Many have come to the realization that only through massive carbon sequestration will we be able to address climate change in time to keep the planet livable. One such program with a vision of large-scale carbon drawdown is called Seed the North. Located in northern British Columbia, it aims to regenerate large swaths of land, first in B.C. and then across Canada. The project’s mission incorporates three pillars: traditional Indigenous knowledge, scientific research, and harnessing the possibilities of technological innovation.
The impact of climate change can be seen in northern B.C., where forests are suffering from drought, wildfires, and pest infestations. These impacts are compounded by massive carbon unleashing through logging, mining, and fossil-fuel extraction — powerful industries in the province. Thousands of seedlings are planted every year by the forest industry but for economic value, creating fast-growing, high-yield monocultures.
Seed the North, enlisting local Indigenous communities for their knowledge of the land and as part of their workforce, collects biodiverse seedpods.
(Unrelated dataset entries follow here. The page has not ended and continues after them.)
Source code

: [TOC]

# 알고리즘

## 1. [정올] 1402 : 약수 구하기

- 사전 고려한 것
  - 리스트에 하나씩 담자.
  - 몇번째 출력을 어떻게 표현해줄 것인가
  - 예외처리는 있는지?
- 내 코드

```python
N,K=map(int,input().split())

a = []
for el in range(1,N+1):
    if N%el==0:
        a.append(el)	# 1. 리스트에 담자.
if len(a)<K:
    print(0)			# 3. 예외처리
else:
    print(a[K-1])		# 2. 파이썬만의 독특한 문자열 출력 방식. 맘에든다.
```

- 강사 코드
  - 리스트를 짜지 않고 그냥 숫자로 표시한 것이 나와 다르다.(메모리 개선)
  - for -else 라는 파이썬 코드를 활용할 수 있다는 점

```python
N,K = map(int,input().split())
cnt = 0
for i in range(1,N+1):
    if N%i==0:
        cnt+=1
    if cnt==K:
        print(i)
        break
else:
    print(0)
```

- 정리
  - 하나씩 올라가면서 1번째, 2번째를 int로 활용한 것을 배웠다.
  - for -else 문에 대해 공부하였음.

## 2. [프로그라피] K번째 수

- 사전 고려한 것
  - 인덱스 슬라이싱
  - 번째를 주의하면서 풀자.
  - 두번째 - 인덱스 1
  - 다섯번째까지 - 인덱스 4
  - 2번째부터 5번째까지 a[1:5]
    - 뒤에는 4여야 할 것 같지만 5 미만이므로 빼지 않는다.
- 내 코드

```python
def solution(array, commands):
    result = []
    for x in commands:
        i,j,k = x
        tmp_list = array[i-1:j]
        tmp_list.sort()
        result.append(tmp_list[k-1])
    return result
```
When combined with biochar, made from the waste wood left behind by logging, these become biochar seed casings that optimize generation. The casings offer all the required nutrients and protect the bundles from drought and scavenging animals. With ecological diversity accorded highest consideration, many of the seeds in the bundles are not considered valuable to the forest industry but are essential to forest health, carbon reduction, and wildfire prevention. Seeds of deciduous trees (birch, alder, and Rocky Mountain maple) create fire breaks. In addition, their silvery leaves reflect the sun’s heat back into the atmosphere and provide nutrients while decomposing.
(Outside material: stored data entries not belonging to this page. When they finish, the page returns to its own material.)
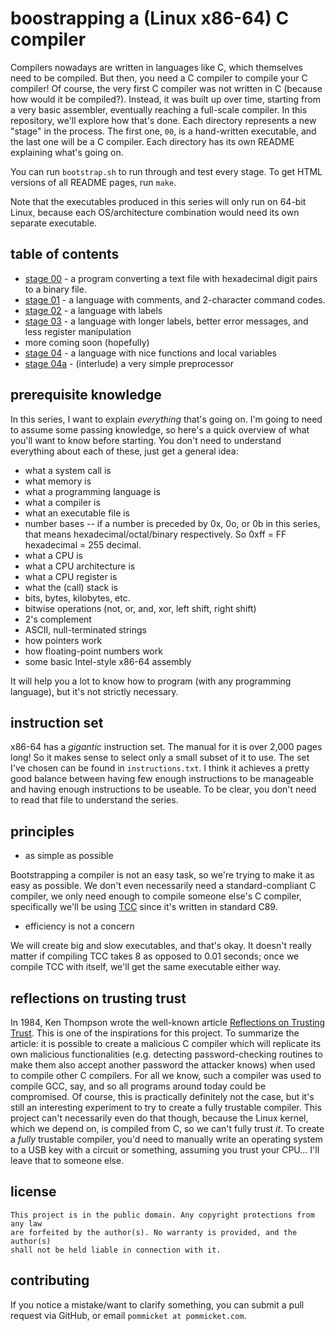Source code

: # boostrapping a (Linux x86-64) C compiler

Compilers nowadays are written in languages like C, which themselves need to be
compiled. But then, you need a C compiler to compile your C compiler! Of course,
the very first C compiler was not written in C (because how would it be
compiled?). Instead, it was built up over time, starting from a very basic
assembler, eventually reaching a full-scale compiler.
In this repository, we'll explore how that's done. Each directory
represents a new "stage" in the process. The first one, `00`, is a hand-written
executable, and the last one will be a C compiler. Each directory has its own
README explaining what's going on.

You can run `bootstrap.sh` to run through and test every stage.
To get HTML versions of all README pages, run `make`.

Note that the executables produced in this series will only run on 
64-bit Linux, because each OS/architecture combination would need its own separate
executable.

## table of contents

- [stage 00](00/README.md) - a program converting a text file with 
hexadecimal digit pairs to a binary file.
- [stage 01](01/README.md) - a language with comments, and 2-character
command codes.
- [stage 02](02/README.md) - a language with labels
- [stage 03](03/README.md) - a language with longer labels, better error messages, and less register manipulation
- more coming soon (hopefully)
- [stage 04](04/README.md) - a language with nice functions and local variables
- [stage 04a](04a/README.md) - (interlude) a very simple preprocessor

## prerequisite knowledge

In this series, I want to explain *everything* that's going on. I'm going to
need to assume some passing knowledge, so here's a quick overview of what you'll
want to know before starting.
You don't need to understand everything about each of these, just get
a general idea:

- what a system call is
- what memory is
- what a programming language is
- what a compiler is
- what an executable file is
- number bases -- if a number is preceded by 0x, 0o, or 0b in this series, that
means hexadecimal/octal/binary respectively. So 0xff = FF hexadecimal = 255
decimal.
- what a CPU is
- what a CPU architecture is
- what a CPU register is
- what the (call) stack is
- bits, bytes, kilobytes, etc.
- bitwise operations (not, or, and, xor, left shift, right shift)
- 2's complement
- ASCII, null-terminated strings
- how pointers work
- how floating-point numbers work
- some basic Intel-style x86-64 assembly

It will help you a lot to know how to program (with any programming language),
but it's not strictly necessary.

## instruction set

x86-64 has a *gigantic* instruction set. The manual for it is over 2,000 pages
long! So it makes sense to select only a small subset of it to use.
The set I've chosen can be found in `instructions.txt`.
I think it achieves a pretty good balance between having few enough
instructions to be manageable and having enough instructions to be useable.
To be clear, you don't need to read that file to understand the series.

## principles

- as simple as possible

Bootstrapping a compiler is not an easy task, so we're trying to make it as easy
as possible. We don't even necessarily need a standard-compliant C compiler, we
only need enough to compile someone else's C compiler, specifically we'll be
using [TCC](https://bellard.org/tcc/) since it's written in standard C89.

- efficiency is not a concern

We will create big and slow executables, and that's okay. It doesn't really
matter if compiling TCC takes 8 as opposed to 0.01 seconds; once we compile TCC
with itself, we'll get the same executable either way.

## reflections on trusting trust

In 1984, Ken Thompson wrote the well-known article
[Reflections on Trusting Trust](http://users.ece.cmu.edu/~ganger/712.fall02/papers/p761-thompson.pdf).
This is one of the inspirations for this project. To summarize
the article: it is possible to create a malicious C compiler which will
replicate its own malicious functionalities (e.g. detecting password-checking
routines to make them also accept another password the attacker knows) when used
to compile other C compilers. For all we know, such a compiler was used to
compile GCC, say, and so all programs around today could be compromised. Of
course, this is practically definitely not the case, but it's still an
interesting experiment to try to create a fully trustable compiler.  This
project can't necessarily even do that though, because the Linux kernel, which
we depend on, is compiled from C, so we can't fully trust *it*. To
create a *fully* trustable compiler, you'd need to manually write 
an operating system to a USB key with a circuit or something,
assuming you trust your CPU...
I'll leave that to someone else.

## license

```
This project is in the public domain. Any copyright protections from any law
are forfeited by the author(s). No warranty is provided, and the author(s)
shall not be held liable in connection with it.
```

## contributing

If you notice a mistake/want to clarify something, you can submit a pull request
via GitHub, or email `pommicket at pommicket.com`.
The final component, beside the biodiverse seed mixes and nutrient-rich biochar casings, is using drones to disseminate the packets. It is this ingenuity that has the potential for large-scale application. Initially, the project will target remote and hard-to-reach areas that otherwise would not be replanted. It will also focus on areas disturbed by natural events, like wildfires, floods, and landslides, as well as those impacted by industry.
Seed the North is working with the provincial government while also trying to forge links with private industry. The approach of incorporating Indigenous perspectives, increasing biodiversity, contributing to long-term carbon sequestration, and being able to go large-scale is holistic and unique. Once proven, this approach has applicability across the globe.